I first discarded the fabric I think I'll never use (it's boxed up in a closet. You never know, right?). Surprisingly, it wasn't much. But what a change! Now my "family fabrics" are all clustered up and I love looking at them. I keep mulling over the perfect pattern to pull them all together.

Next I hit Etsy, and I hit it hard. I spent some serious bonding time with Fresh Modern Fabrics and Fresh Squeezed Fabrics. Oh, and Hancock's of Paducah. C'mon, we've all done it.

(Insert angelic music here.)

Solids were a must.

Kona FQ bundles in Poseidon, Blue Heaven, and Hot Spice.
Kona cotton in Coal, Med Gray, and Ash.
Kona cotton in Khaki, Sand, and Snow.

Why was I trying to make quilts without neutrals?!!

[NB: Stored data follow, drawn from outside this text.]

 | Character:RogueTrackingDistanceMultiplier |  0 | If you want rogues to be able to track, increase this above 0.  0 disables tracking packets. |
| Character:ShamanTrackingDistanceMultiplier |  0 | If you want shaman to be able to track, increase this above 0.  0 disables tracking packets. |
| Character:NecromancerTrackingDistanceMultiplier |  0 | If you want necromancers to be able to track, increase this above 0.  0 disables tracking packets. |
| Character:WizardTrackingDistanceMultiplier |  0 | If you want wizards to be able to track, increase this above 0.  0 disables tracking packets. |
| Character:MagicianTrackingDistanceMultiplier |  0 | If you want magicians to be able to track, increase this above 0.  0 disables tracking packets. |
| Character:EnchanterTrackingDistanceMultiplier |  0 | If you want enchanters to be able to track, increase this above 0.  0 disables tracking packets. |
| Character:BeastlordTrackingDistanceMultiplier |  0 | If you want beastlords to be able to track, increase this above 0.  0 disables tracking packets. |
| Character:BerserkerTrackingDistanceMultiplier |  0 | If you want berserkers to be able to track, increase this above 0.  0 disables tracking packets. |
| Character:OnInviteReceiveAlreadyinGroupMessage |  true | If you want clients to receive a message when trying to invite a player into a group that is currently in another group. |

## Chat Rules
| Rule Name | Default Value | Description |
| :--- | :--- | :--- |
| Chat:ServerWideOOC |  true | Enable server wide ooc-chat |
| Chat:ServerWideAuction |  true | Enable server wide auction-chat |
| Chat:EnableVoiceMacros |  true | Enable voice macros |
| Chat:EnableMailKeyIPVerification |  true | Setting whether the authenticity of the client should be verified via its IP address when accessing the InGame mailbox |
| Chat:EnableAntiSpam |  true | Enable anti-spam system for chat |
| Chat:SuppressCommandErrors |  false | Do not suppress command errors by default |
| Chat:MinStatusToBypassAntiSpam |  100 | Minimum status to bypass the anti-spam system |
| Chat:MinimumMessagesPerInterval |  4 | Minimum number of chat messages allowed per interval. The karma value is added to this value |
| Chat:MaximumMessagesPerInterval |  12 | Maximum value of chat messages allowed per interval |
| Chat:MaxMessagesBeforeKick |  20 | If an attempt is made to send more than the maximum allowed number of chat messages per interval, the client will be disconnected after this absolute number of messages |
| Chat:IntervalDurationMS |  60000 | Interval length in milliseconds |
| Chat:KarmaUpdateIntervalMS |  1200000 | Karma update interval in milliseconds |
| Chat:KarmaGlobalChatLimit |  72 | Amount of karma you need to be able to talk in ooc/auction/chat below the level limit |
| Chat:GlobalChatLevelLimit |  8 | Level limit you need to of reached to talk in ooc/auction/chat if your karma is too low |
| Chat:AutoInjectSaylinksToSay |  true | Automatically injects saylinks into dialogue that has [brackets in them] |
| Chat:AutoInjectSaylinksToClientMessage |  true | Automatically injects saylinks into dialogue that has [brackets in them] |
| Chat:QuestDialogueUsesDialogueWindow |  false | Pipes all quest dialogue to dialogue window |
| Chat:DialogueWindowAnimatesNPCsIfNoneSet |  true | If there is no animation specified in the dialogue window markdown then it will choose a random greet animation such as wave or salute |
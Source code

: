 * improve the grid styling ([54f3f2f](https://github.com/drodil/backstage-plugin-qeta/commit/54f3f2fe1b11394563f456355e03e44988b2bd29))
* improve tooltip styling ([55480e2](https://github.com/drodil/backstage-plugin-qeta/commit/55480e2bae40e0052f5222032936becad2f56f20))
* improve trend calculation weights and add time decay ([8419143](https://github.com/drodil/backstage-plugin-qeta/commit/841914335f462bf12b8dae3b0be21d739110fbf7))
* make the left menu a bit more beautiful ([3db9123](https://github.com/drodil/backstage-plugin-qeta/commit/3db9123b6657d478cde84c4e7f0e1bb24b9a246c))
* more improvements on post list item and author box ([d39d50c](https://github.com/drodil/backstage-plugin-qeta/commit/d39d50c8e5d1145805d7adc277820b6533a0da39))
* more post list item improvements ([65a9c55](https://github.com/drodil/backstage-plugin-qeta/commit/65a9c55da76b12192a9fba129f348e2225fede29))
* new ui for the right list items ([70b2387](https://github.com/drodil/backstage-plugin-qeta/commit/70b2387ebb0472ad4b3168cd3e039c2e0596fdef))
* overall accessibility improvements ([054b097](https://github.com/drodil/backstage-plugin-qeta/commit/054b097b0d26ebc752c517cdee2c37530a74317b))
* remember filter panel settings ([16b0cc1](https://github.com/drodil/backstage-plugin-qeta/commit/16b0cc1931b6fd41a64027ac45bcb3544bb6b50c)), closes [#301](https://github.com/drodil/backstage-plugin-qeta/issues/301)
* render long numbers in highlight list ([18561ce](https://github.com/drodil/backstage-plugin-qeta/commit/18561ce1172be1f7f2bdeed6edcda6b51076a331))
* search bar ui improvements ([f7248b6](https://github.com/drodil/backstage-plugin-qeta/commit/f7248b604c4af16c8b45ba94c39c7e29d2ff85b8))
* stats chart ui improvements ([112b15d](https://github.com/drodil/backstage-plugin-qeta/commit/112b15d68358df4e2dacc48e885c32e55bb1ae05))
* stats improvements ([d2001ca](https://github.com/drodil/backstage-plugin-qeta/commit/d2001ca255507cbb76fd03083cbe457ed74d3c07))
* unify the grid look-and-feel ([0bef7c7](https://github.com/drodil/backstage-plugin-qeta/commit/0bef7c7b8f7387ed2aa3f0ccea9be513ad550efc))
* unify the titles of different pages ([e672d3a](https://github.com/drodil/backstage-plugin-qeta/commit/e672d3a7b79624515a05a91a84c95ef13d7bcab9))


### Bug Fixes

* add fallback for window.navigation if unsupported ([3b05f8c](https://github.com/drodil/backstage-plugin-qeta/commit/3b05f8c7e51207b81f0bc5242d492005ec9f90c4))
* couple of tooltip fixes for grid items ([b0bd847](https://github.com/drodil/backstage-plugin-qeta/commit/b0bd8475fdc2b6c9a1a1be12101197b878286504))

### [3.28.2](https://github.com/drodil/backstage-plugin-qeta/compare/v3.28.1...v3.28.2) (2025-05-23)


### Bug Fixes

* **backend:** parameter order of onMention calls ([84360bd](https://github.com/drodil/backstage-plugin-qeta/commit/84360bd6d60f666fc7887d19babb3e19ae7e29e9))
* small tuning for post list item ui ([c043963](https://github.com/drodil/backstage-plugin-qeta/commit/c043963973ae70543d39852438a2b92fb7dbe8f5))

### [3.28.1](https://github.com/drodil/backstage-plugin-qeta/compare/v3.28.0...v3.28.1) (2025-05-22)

And then came the prints. Oh, the magnificent prints...I'll spare you, but these are some of my new favs:

Heirloom by Joel Dewberry, Kona Corn, and the last one I forgot.
Rainy Days and Mondays and Leaves from Spring Street by Carolyn Gavin
Splinters from Cut Out and Keep by Heather Moore, Heirloom by Joel Dewberry, and Wild Flowers from Far Far Away III by Heather Ross.
Ta-Dot by Michael Miller (plus that pink and brown one from somewhere else?)
Grand Revival from Dolce by Tanya Whelan
Various Kona teals, Sheherezade from 1001 Peeps by Lizzy House, more Ta-Dots

Quilt friends, as the mail comes in, I basically just sit there and stare at the beautifulness. I guess I should...go make something? :o) And I have a million plans. But for now, I'm content to just stare and dream about what these little lovelies are going to become.

1 comment:

  1. This is brilliant. Thanks for (comically) sharing your building experience. What a great idea, I think that investing in solids was a great plan. That I feel I should reproduce.
    BTW, I couldn't answer because you have a no reply comment thing, but I appreciate the input on my stars (the ones I onerously lamented were cream tipped) and I have decided I will take the brilliant advice and am going to hand quilt red outlines around them and do the rest by machine in a non-contrast thread.
    Good luck with your stash busting endeavors, as all quilters with fabric stashes seem to be constantly busting them.